Top of Material provided

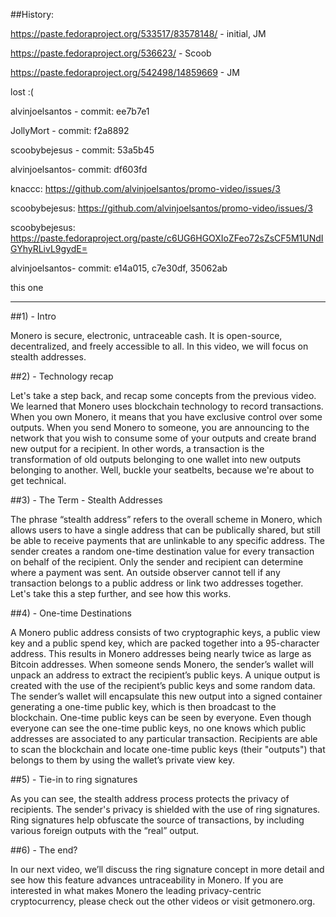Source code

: ##History:

https://paste.fedoraproject.org/533517/83578148/ - initial, JM

https://paste.fedoraproject.org/536623/ - Scoob

https://paste.fedoraproject.org/542498/14859669 - JM

lost :( 

alvinjoelsantos - commit: ee7b7e1

JollyMort - commit: f2a8892

scoobybejesus - commit: 53a5b45

alvinjoelsantos- commit: df603fd

knaccc: https://github.com/alvinjoelsantos/promo-video/issues/3

scoobybejesus: https://github.com/alvinjoelsantos/promo-video/issues/3

scoobybejesus: https://paste.fedoraproject.org/paste/c6UG6HGOXIoZFeo72sZsCF5M1UNdIGYhyRLivL9gydE=

alvinjoelsantos- commit: e14a015, c7e30df, 35062ab

this one

---

##1) - Intro

Monero is secure, electronic, untraceable cash. It is open-source, decentralized, and freely accessible to all. 
In this video, we will focus on stealth addresses.
 
##2) - Technology recap

Let's take a step back, and recap some concepts from the previous video.
We learned that Monero uses blockchain technology to record transactions.
When you own Monero, it means that you have exclusive control over some outputs.
When you send Monero to someone, you are announcing to the network that you wish to consume some of your outputs and create brand new output for a recipient.
In other words, a transaction is the transformation of old outputs belonging to one wallet into new outputs belonging to another.
Well, buckle your seatbelts, because we're about to get technical.

##3) - The Term - Stealth Addresses

The phrase “stealth address” refers to the overall scheme in Monero, which allows users to have a single address that can be publically shared, but still be able to receive payments that are unlinkable to any specific address.
The sender creates a random one-time destination value for every transaction on behalf of the recipient.
Only the sender and recipient can determine where a payment was sent.
An outside observer cannot tell if any transaction belongs to a public address or link two addresses together.
Let's take this a step further, and see how this works.

##4) - One-time Destinations

A Monero public address consists of two cryptographic keys, a public view key and a public spend key, which are packed together into a 95-character address.
This results in Monero addresses being nearly twice as large as Bitcoin addresses.
When someone sends Monero, the sender’s wallet will unpack an address to extract the recipient’s public keys.
A unique output is created with the use of the recipient’s public keys and some random data.
The sender’s wallet will encapsulate this new output into a signed container generating a one-time public key, which is then broadcast to the blockchain.
One-time public keys can be seen by everyone. Even though everyone can see the one-time public keys, no one knows which public addresses are associated to any particular transaction.
Recipients are able to scan the blockchain and locate one-time public keys (their "outputs") that belongs to them by using the wallet’s private view key.

##5) - Tie-in to ring signatures

As you can see, the stealth address process protects the privacy of recipients.
The sender's privacy is shielded with the use of ring signatures.
Ring signatures help obfuscate the source of transactions, by including various foreign outputs with the “real” output.
 
##6) - The end?

In our next video, we’ll discuss the ring signature concept in more detail and see how this feature advances untraceability in Monero.
If you are interested in what makes Monero the leading privacy-centric cryptocurrency, please check out the other videos or visit getmonero.org.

Bottom of Material provided

__What is needed__
Give only the lines from the one holding "When you send" through the one holding "Only the sender", each restated exactly as it appears above.

__Written answer__
When you send Monero to someone, you are announcing to the network that you wish to consume some of your outputs and create brand new output for a recipient.
In other words, a transaction is the transformation of old outputs belonging to one wallet into new outputs belonging to another.
Well, buckle your seatbelts, because we're about to get technical.

##3) - The Term - Stealth Addresses

The phrase “stealth address” refers to the overall scheme in Monero, which allows users to have a single address that can be publically shared, but still be able to receive payments that are unlinkable to any specific address.
The sender creates a random one-time destination value for every transaction on behalf of the recipient.
Only the sender and recipient can determine where a payment was sent.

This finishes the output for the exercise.